_Work to complete_:
Could you transcribe every entry below exactly, leaving out the pictures?

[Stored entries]

+ + +

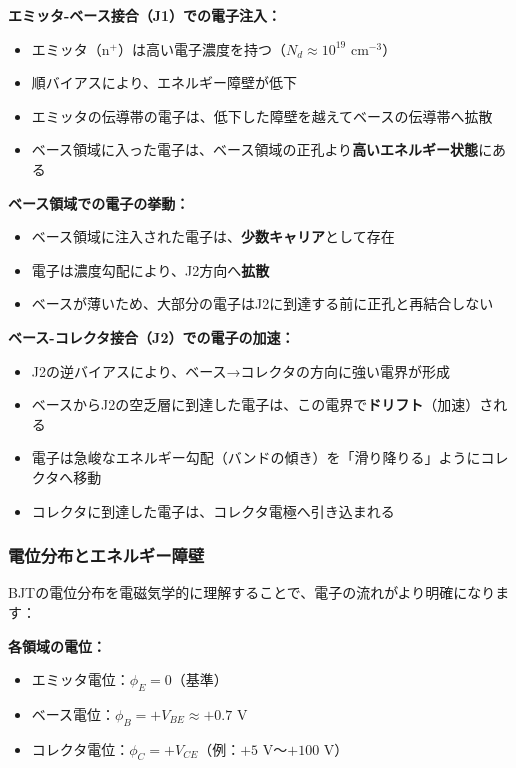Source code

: \textbf{エミッタ-ベース接合（J1）での電子注入：}

\begin{itemize}
\item エミッタ（n$^+$）は高い電子濃度を持つ（$N_d \approx 10^{19}$ cm$^{-3}$）
\item 順バイアスにより、エネルギー障壁が低下
\item エミッタの伝導帯の電子は、低下した障壁を越えてベースの伝導帯へ拡散
\item ベース領域に入った電子は、ベース領域の正孔より\textbf{高いエネルギー状態}にある
\end{itemize}

\textbf{ベース領域での電子の挙動：}

\begin{itemize}
\item ベース領域に注入された電子は、\textbf{少数キャリア}として存在
\item 電子は濃度勾配により、J2方向へ\textbf{拡散}
\item ベースが薄いため、大部分の電子はJ2に到達する前に正孔と再結合しない
\end{itemize}

\textbf{ベース-コレクタ接合（J2）での電子の加速：}

\begin{itemize}
\item J2の逆バイアスにより、ベース→コレクタの方向に強い電界が形成
\item ベースからJ2の空乏層に到達した電子は、この電界で\textbf{ドリフト}（加速）される
\item 電子は急峻なエネルギー勾配（バンドの傾き）を「滑り降りる」ようにコレクタへ移動
\item コレクタに到達した電子は、コレクタ電極へ引き込まれる
\end{itemize}

\subsubsection{電位分布とエネルギー障壁}

BJTの電位分布を電磁気学的に理解することで、電子の流れがより明確になります：

\textbf{各領域の電位：}

\begin{itemize}
\item エミッタ電位：$\phi_E = 0$（基準）
\item ベース電位：$\phi_B = +V_{BE} \approx +0.7$ V
\item コレクタ電位：$\phi_C = +V_{CE}$（例：$+5$ V〜$+100$ V）
\end{itemize}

+ + +

_Answer section_:
Source code

: \textbf{エミッタ-ベース接合（J1）での電子注入：}

\begin{itemize}
\item エミッタ（n$^+$）は高い電子濃度を持つ（$N_d \approx 10^{19}$ cm$^{-3}$）
\item 順バイアスにより、エネルギー障壁が低下
\item エミッタの伝導帯の電子は、低下した障壁を越えてベースの伝導帯へ拡散
\item ベース領域に入った電子は、ベース領域の正孔より\textbf{高いエネルギー状態}にある
\end{itemize}

\textbf{ベース領域での電子の挙動：}

\begin{itemize}
\item ベース領域に注入された電子は、\textbf{少数キャリア}として存在
\item 電子は濃度勾配により、J2方向へ\textbf{拡散}
\item ベースが薄いため、大部分の電子はJ2に到達する前に正孔と再結合しない
\end{itemize}

\textbf{ベース-コレクタ接合（J2）での電子の加速：}

\begin{itemize}
\item J2の逆バイアスにより、ベース→コレクタの方向に強い電界が形成
\item ベースからJ2の空乏層に到達した電子は、この電界で\textbf{ドリフト}（加速）される
\item 電子は急峻なエネルギー勾配（バンドの傾き）を「滑り降りる」ようにコレクタへ移動
\item コレクタに到達した電子は、コレクタ電極へ引き込まれる
\end{itemize}

\subsubsection{電位分布とエネルギー障壁}

BJTの電位分布を電磁気学的に理解することで、電子の流れがより明確になります：

\textbf{各領域の電位：}

\begin{itemize}
\item エミッタ電位：$\phi_E = 0$（基準）
\item ベース電位：$\phi_B = +V_{BE} \approx +0.7$ V
\item コレクタ電位：$\phi_C = +V_{CE}$（例：$+5$ V〜$+100$ V）
\end{itemize}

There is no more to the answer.